I was already asked about this on the site in the past, and I answered that human will is the only exception known to us from experience to the physical picture. Just as my experience shows me that only physical forces move electrons, it also shows me that my will can bring about things in the brain and through it in the world, meaning move electrons without a physical force. The same mouth that forbade, namely experience, is the mouth that permitted.
Of course God can do that too, but I have no indication that this actually happens, and therefore it does not seem likely to me that He intervenes, certainly not routinely. Intervention in rare cases I of course cannot categorically rule out.

Ishay (2018-05-27)

The difference is clear. I only meant to sharpen the point against the sentence you wrote: “When you see something move, you will never conclude that no force acted on it.”

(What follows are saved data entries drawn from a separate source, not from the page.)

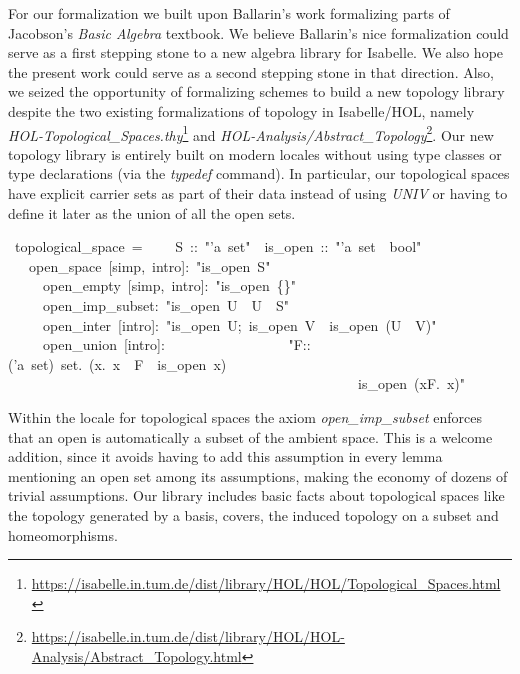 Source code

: \documentclass[12pt]{scrartcl}
\begin{document}
For our formalization we built upon Ballarin's work \cite{ballarin-exploring} formalizing parts of Jacobson's \textit{Basic Algebra} textbook. We believe Ballarin's nice formalization could serve as a first stepping stone to a new algebra library for Isabelle. We also hope the present work could serve as a second stepping stone in that direction. Also, we seized the opportunity of formalizing schemes to build a new topology library despite the two existing formalizations of topology in Isabelle/HOL, namely \textit{HOL-Topological\_Spaces.thy}\footnote{\url{https://isabelle.in.tum.de/dist/library/HOL/HOL/Topological_Spaces.html}} and \textit{HOL-Analysis/Abstract\_Topology}\footnote{\url{https://isabelle.in.tum.de/dist/library/HOL/HOL-Analysis/Abstract_Topology.html}}. Our new topology library is entirely built on modern locales without using type classes or type declarations (via the \textit{typedef} command). In particular, our topological spaces have explicit carrier sets as part of their data instead of using \textit{UNIV} or having to define it later as the union of all the open sets. 
\begin{isabelle}
\ topological\_space\ =\ \isanewline
\ \ \ S\ ::\ "'a\ set"\ \ is\_open\ ::\ "'a\ set\ \isasymRightarrow \ bool"\isanewline
\ \ \ open\_space\ [simp,\ intro]:\ "is\_open\ S"\ \isanewline
\ \ \ \ \ open\_empty\ [simp,\ intro]:\ "is\_open\ \{\}"\ \isanewline
\ \ \ \ \ open\_imp\_subset:\ "is\_open\ U\ \isasymLongrightarrow \ U\ \isasymsubseteq \ S"\isanewline
\ \ \ \ \ open\_inter\ [intro]:\ "\isasymlbrakk is\_open\ U;\ is\_open\ V\isasymrbrakk \ \isasymLongrightarrow \ is\_open\ (U\ \isasyminter \ V)"\ \isanewline
\ \ \ \ \ open\_union\ [intro]:\ \isanewline
\ \ \ \ \ \ \ \ \ \ \ \ \ \ \ \ "\isasymAnd F::('a\ set)\ set.\ (\isasymAnd x.\ x\ \isasymin \ F\ \isasymLongrightarrow \ is\_open\ x)\isanewline
\ \ \ \ \ \ \ \ \ \ \ \ \ \ \ \ \ \ \ \ \ \ \ \ \ \ \ \ \ \ \ \ \ \ \ \ \ \ \ \ \ \ \ \ \ \ \ \ \ \isasymLongrightarrow \ is\_open\ (\isasymUnion x\isasymin F.\ x)"
\end{isabelle}
Within the locale for topological spaces the axiom \textit{open\_imp\_subset} enforces that an open is automatically a subset of the ambient space. This is a welcome addition, since it avoids having to add this assumption in every lemma mentioning an open set among its assumptions, making the economy of dozens of trivial assumptions. Our library includes basic facts about topological spaces like the topology generated by a basis, covers, the induced topology on a subset and homeomorphisms. 
\end{document}
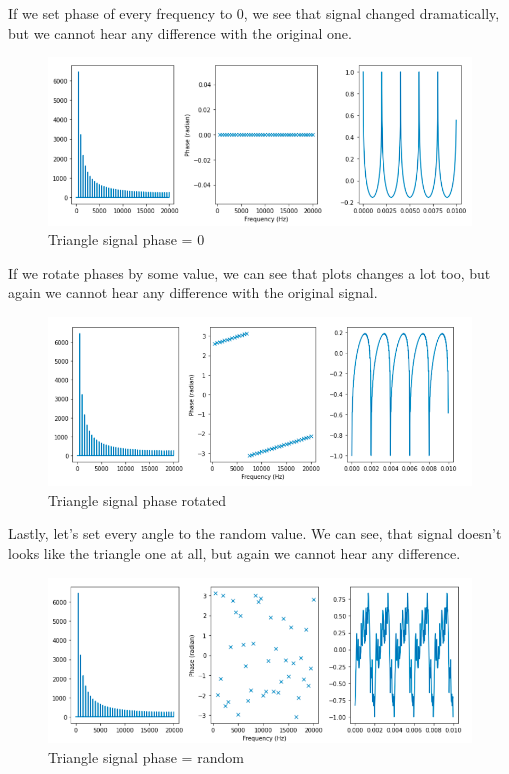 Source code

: \documentclass[a4paper]{article}
\begin{document}
        If we set phase of every frequency to 0, we see that signal changed dramatically, but we cannot hear any difference with the original one.
        
        \begin{figure}[H]
            \centering
            \includegraphics[width=\textwidth]{img/ph3.png}
            \caption{Triangle signal phase = 0}
            \label{fig:als_clr}
        \end{figure}
            
        If we rotate phases by some value, we can see that plots changes a lot too, but again we cannot hear any difference with the original signal.
        
        \begin{figure}[H]
            \centering
            \includegraphics[width=\textwidth]{img/ph4.png}
            \caption{Triangle signal phase rotated}
            \label{fig:als_clr}
        \end{figure}
            
        Lastly, let's set every angle to the random value. We can see, that signal doesn't looks like the triangle one at all, but again we cannot hear any difference.
        
        \begin{figure}[H]
            \centering
            \includegraphics[width=\textwidth]{img/ph5.png}
            \caption{Triangle signal phase = random}
            \label{fig:als_clr}
        \end{figure}
        
\end{document}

I also think this breaches the dam to some extent. You are of course entitled to conjecture A, but others are entitled to conjecture differently. And of course you also have the right not to believe them when they say they really think that, but that cheapens the discussion, and you yourself tend to get annoyed when people do that to you. When the position is airtight that every particle moves because of a physical force, then of course there is no reason to leave that framework. But once there is an exception, there is certainly room to think that maybe there are more, even if they are unknown to us.